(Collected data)
============================================================

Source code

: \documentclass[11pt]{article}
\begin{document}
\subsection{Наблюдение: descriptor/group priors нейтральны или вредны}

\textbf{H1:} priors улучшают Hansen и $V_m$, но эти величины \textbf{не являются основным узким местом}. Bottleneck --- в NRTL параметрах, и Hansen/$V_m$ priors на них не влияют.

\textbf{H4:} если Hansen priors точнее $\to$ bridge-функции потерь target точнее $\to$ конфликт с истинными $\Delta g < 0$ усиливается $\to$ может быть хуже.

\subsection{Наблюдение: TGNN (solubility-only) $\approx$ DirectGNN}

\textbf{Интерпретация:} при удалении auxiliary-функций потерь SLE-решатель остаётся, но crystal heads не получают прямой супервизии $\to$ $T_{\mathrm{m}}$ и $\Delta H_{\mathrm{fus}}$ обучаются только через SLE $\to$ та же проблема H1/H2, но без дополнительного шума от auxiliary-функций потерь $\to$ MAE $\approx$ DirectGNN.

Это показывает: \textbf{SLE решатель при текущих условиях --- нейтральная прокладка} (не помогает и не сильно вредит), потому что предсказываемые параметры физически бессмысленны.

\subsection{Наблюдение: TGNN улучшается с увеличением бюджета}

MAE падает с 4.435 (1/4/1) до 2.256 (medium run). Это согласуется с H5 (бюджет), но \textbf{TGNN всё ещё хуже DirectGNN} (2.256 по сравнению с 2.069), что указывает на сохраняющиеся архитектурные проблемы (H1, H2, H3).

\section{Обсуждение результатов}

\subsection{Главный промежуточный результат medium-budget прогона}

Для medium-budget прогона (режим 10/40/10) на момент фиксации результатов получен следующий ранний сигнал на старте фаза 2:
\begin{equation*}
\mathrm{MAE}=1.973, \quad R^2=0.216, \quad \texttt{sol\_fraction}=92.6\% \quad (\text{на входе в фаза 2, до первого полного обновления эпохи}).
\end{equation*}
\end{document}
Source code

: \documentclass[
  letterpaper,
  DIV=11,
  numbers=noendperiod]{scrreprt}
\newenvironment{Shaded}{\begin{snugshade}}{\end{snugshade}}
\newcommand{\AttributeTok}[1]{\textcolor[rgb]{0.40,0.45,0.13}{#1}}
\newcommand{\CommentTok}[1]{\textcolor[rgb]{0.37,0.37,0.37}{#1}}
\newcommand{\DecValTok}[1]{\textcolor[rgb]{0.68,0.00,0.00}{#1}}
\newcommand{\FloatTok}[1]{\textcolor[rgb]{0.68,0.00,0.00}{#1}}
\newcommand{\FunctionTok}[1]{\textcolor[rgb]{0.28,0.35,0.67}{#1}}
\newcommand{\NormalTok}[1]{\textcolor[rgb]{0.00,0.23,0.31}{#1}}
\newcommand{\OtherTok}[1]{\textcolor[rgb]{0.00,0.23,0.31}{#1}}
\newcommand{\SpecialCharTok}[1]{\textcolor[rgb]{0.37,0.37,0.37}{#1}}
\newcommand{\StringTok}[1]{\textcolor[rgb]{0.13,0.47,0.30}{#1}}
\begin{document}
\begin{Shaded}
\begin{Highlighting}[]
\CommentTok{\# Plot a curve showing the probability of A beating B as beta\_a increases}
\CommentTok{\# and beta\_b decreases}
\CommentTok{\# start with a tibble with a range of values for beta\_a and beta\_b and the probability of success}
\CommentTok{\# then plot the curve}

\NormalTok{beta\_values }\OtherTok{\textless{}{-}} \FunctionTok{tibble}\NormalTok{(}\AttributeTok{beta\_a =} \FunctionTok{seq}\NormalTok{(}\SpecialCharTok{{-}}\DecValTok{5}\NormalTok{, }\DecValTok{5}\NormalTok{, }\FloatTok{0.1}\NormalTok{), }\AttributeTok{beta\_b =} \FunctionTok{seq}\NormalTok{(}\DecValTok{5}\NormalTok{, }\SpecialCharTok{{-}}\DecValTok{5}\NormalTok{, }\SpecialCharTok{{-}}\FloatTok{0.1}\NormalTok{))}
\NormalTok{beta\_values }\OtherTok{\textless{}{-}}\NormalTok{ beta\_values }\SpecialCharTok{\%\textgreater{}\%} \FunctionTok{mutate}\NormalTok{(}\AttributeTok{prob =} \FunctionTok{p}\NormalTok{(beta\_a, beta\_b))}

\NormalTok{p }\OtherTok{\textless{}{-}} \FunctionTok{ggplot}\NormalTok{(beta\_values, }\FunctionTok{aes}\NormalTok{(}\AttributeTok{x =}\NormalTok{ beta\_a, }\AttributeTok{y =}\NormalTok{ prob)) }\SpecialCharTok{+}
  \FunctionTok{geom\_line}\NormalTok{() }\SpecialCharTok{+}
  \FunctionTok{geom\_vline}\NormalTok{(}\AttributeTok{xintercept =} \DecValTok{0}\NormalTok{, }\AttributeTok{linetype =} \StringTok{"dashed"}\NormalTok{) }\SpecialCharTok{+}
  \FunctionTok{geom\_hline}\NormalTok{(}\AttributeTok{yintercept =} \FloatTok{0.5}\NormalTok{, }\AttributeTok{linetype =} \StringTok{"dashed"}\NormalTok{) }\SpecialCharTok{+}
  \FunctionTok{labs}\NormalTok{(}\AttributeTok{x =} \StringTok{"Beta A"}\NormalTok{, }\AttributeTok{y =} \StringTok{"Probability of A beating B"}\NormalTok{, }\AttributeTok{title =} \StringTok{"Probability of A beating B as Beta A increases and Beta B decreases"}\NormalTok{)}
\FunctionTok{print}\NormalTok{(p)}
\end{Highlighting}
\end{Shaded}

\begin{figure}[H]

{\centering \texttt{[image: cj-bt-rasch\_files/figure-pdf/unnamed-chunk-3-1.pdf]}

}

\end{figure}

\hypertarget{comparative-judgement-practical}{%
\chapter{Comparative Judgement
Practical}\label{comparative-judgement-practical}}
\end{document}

============================================================

_Task description_.
A line qualifies when it holds the word "mathrm"; report all qualifying lines from the records above.

_Answer space_.
\textbf{Интерпретация:} при удалении auxiliary-функций потерь SLE-решатель остаётся, но crystal heads не получают прямой супервизии $\to$ $T_{\mathrm{m}}$ и $\Delta H_{\mathrm{fus}}$ обучаются только через SLE $\to$ та же проблема H1/H2, но без дополнительного шума от auxiliary-функций потерь $\to$ MAE $\approx$ DirectGNN.
\mathrm{MAE}=1.973, \quad R^2=0.216, \quad \texttt{sol\_fraction}=92.6\% \quad (\text{на входе в фаза 2, до первого полного обновления эпохи}).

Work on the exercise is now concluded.